Why I Use a Postgres Append-Only Log for Agent Chat (Not Redis Streams)

The 2026 default for resumable LLM chat is Redis Streams behind Vercel AI SDK 5's resumeStream. It works, and it doubles your storage footprint with two systems of record: Postgres for messages, Redis for resumption. The version I shipped uses one append-only Postgres table for both. Here's the schema, the seq-number contract, and why I'd defend the choice in front of a hiring manager.

The standard 2026 recipe for an LLM chat backend that survives reconnects looks something like this: persist messages to Postgres (or Mongo), track in-progress streams in Redis Streams, expose a resumeStream endpoint that tails the Redis stream by ID, and use Vercel AI SDK 5's useChat with resume: true on the client. The recipe is documented, well-supported, and works. It also gives you two systems of record for the same conversation: Postgres holds the messages, Redis holds the in-progress chunks, and the operational reality of keeping them in sync is a tax you pay forever.

I picked a different shape and shipped it on iOS, web, and a CLI client off the same backend: a single Postgres table holding the event log, a monotonic seq number per chat, and a tiny events_since(chat_id, after_seq) query that every client uses to catch up after a disconnect. One storage system, one source of truth, three clients reading from it. The post is about why, what the schema looks like, and where the design's edges are.

The two-systems problem with the default

Redis Streams is a great primitive for what it is: a fast in-memory append-only log with consumer groups, blocking reads, and minimal overhead. The reason it's the default in the Vercel AI SDK 5/6 resumable-streams pattern is that the latency profile (sub-millisecond writes, blocking reads for new chunks) is ideal for the streaming-chunk use case. The reason it's not the right answer for me: it's a separate persistence tier that has to coordinate with the messages I'm already storing in Postgres, and the coordination has its own failure modes.

▸TTL bites.

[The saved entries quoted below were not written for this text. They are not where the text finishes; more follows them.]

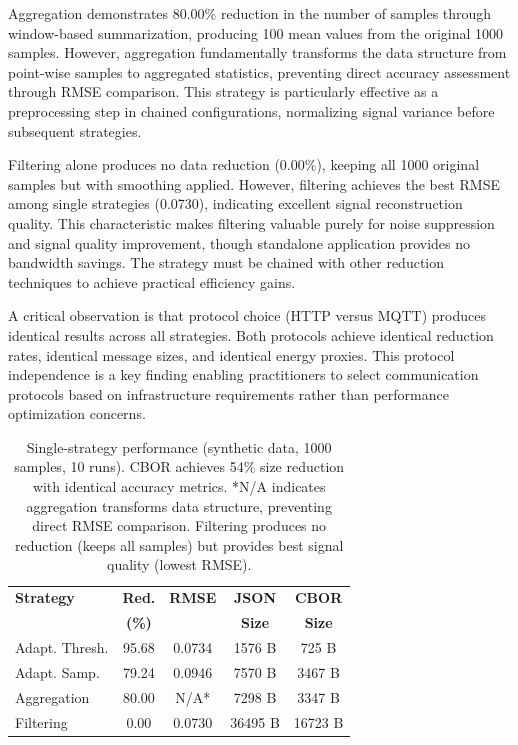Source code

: \documentclass[10pt,twocolumn]{article}
\begin{document}
Aggregation demonstrates 80.00\% reduction in the number of samples through window-based summarization, producing 100 mean values from the original 1000 samples. However, aggregation fundamentally transforms the data structure from point-wise samples to aggregated statistics, preventing direct accuracy assessment through RMSE comparison. This strategy is particularly effective as a preprocessing step in chained configurations, normalizing signal variance before subsequent strategies.

Filtering alone produces no data reduction (0.00\%), keeping all 1000 original samples but with smoothing applied. However, filtering achieves the best RMSE among single strategies (0.0730), indicating excellent signal reconstruction quality. This characteristic makes filtering valuable purely for noise suppression and signal quality improvement, though standalone application provides no bandwidth savings. The strategy must be chained with other reduction techniques to achieve practical efficiency gains.

A critical observation is that protocol choice (HTTP versus MQTT) produces identical results across all strategies. Both protocols achieve identical reduction rates, identical message sizes, and identical energy proxies. This protocol independence is a key finding enabling practitioners to select communication protocols based on infrastructure requirements rather than performance optimization concerns.

\begin{table}[H]
\centering
\small
\begin{tabular}{|l|c|c|c|c|}
\hline
\textbf{Strategy} & \textbf{Red.} & \textbf{RMSE} & \textbf{JSON} & \textbf{CBOR} \\
& \textbf{(\%)} &  & \textbf{Size} & \textbf{Size} \\
\hline
Adapt. Thresh. & 95.68 & 0.0734 & 1576 B & 725 B \\
\hline
Adapt. Samp. & 79.24 & 0.0946 & 7570 B & 3467 B \\
\hline
Aggregation & 80.00 & N/A* & 7298 B & 3347 B \\
\hline
Filtering & 0.00 & 0.0730 & 36495 B & 16723 B \\
\hline
\end{tabular}
\caption{Single-strategy performance (synthetic data, 1000 samples, 10 runs). CBOR achieves 54\% size reduction with identical accuracy metrics. *N/A indicates aggregation transforms data structure, preventing direct RMSE comparison. Filtering produces no reduction (keeps all samples) but provides best signal quality (lowest RMSE).}
\label{tab:singlestrat}
\end{table}
\end{document}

Redis Streams entries expire by default. If a user closes their laptop for two hours, the in-progress stream is gone and the resume hits a cold path. You can extend the TTL but at memory cost.
▸Two backups, two restores. Postgres is backed up every hour with point-in-time recovery; Redis is in-memory with optional AOF persistence. After an incident the two stores can be at different points in time. Reconciling them is bespoke work.
▸Two failure modes. The chat is durable when both systems are healthy. When Redis is down, new messages still write to Postgres but resume doesn't work. When Postgres is down, nothing works but you also lose the ability to compose a reply because messages aren't persisted.
▸Cross-client sync needs a bridge. Web reads from Redis Streams; the iOS client wants the same stream; the CLI consumer is a third client. Each surface has to know about both Postgres and Redis or you have to build a fan-out service in front of the streams.

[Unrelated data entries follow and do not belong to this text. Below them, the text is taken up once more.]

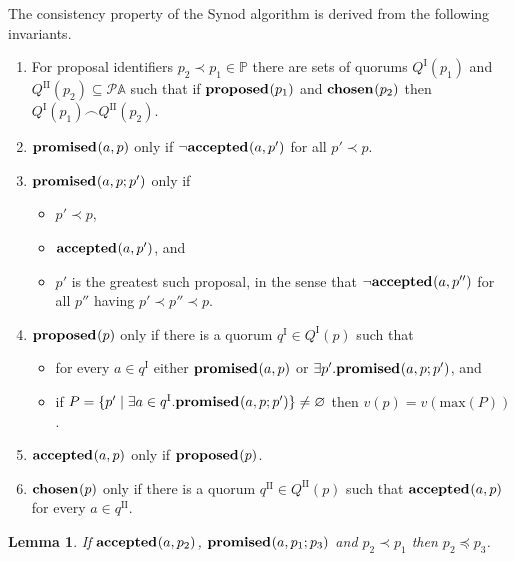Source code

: \documentclass[journal]{IEEEtran}
\newtheorem{lemma}[theorem]{Lemma}
\begin{document}
The consistency property of the Synod algorithm is derived from the following
invariants.

\begin{enumerate}

\item \label{synod-quorums} For proposal identifiers $p_2 \prec p_1 \in \mathbb
P$ there are sets of quorums $Q^\textrm{I}(p_1)$ and
$Q^\textrm{II}(p_2) \subseteq \mathcal P \mathbb A$ such that if $\mathbf{proposed}_{}(p_1)$
and $\mathbf{chosen}_{}(p_2)$ then ${Q^\textrm{I}(p_1) \frown Q^\textrm{II}(p_2)}$.

\item \label{synod-fprom} $\mathbf{promised}_{}(a,p)$ only if $\neg\mathbf{accepted}_{}(a,p')$ for all
${p' \prec p}$.

\item \label{synod-bprom} $\mathbf{promised}_{}(a,p;p')$ only if
\begin{itemize}
\item $p' \prec p$,
\item $\mathbf{accepted}_{}(a,p')$, and
\item $p'$ is the greatest such proposal, in the sense that
$\neg\mathbf{accepted}_{}(a,p'')$ for all $p''$ having $p' \prec p'' \prec p$.
\end{itemize}

\item \label{synod-prop} $\mathbf{proposed}_{}(p)$ only if there is a quorum $q^\textrm{I}
\in Q^\textrm{I}(p)$ such that
\begin{itemize}
\item for every $a \in q^\textrm{I}$ either $\mathbf{promised}_{}(a,p)$ or $\exists p'.
\mathbf{promised}_{}(a,p;p')$, and
\item if $P = \{ p' \mid \exists a \in q^\textrm{I}. \mathbf{promised}_{}(a,p;p') \}
\ne \varnothing$ then $v(p) = v(\mathrm{max}(P))$.
\end{itemize}

\item \label{synod-acc} $\mathbf{accepted}_{}(a,p)$ only if $\mathbf{proposed}_{}(p)$.

\item \label{synod-chosen} $\mathbf{chosen}_{}(p)$ only if there is a quorum
$q^\textrm{II} \in Q^\textrm{II}(p)$ such that $\mathbf{accepted}_{}(a,p)$ for every $a \in
q^\textrm{II}$.

\end{enumerate}

\begin{lemma}\label{synod-acc-bprom}If $\mathbf{accepted}_{}(a,p_2)$, $\mathbf{promised}_{}(a,p_1;p_3)$
and $p_2 \prec p_1$ then $p_2 \preceq p_3$.\end{lemma}
\end{document}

None of these are show-stoppers. They are, individually, ~1 day of engineering work each. Cumulatively they are the operational tax that makes engineers eventually wonder if the second system was worth it.

The single-table design

CREATE TABLE chat_events (
  chat_id     UUID        NOT NULL,
  seq         BIGINT      NOT NULL,
  event_type  TEXT        NOT NULL,    -- 'user_msg', 'assistant_chunk', 'tool_call', 'tool_result', 'error'
  payload     JSONB       NOT NULL,
  created_at  TIMESTAMPTZ NOT NULL DEFAULT now(),
  PRIMARY KEY (chat_id, seq)
);

-- Per-chat seq comes from a per-chat counter, not a global sequence:
-- a deferred trigger or a CTE assigns seq = COALESCE(MAX(seq), 0) + 1
-- atomically per insert. Global sequences are tempting but they couple
-- write throughput across all chats; per-chat counters scale linearly.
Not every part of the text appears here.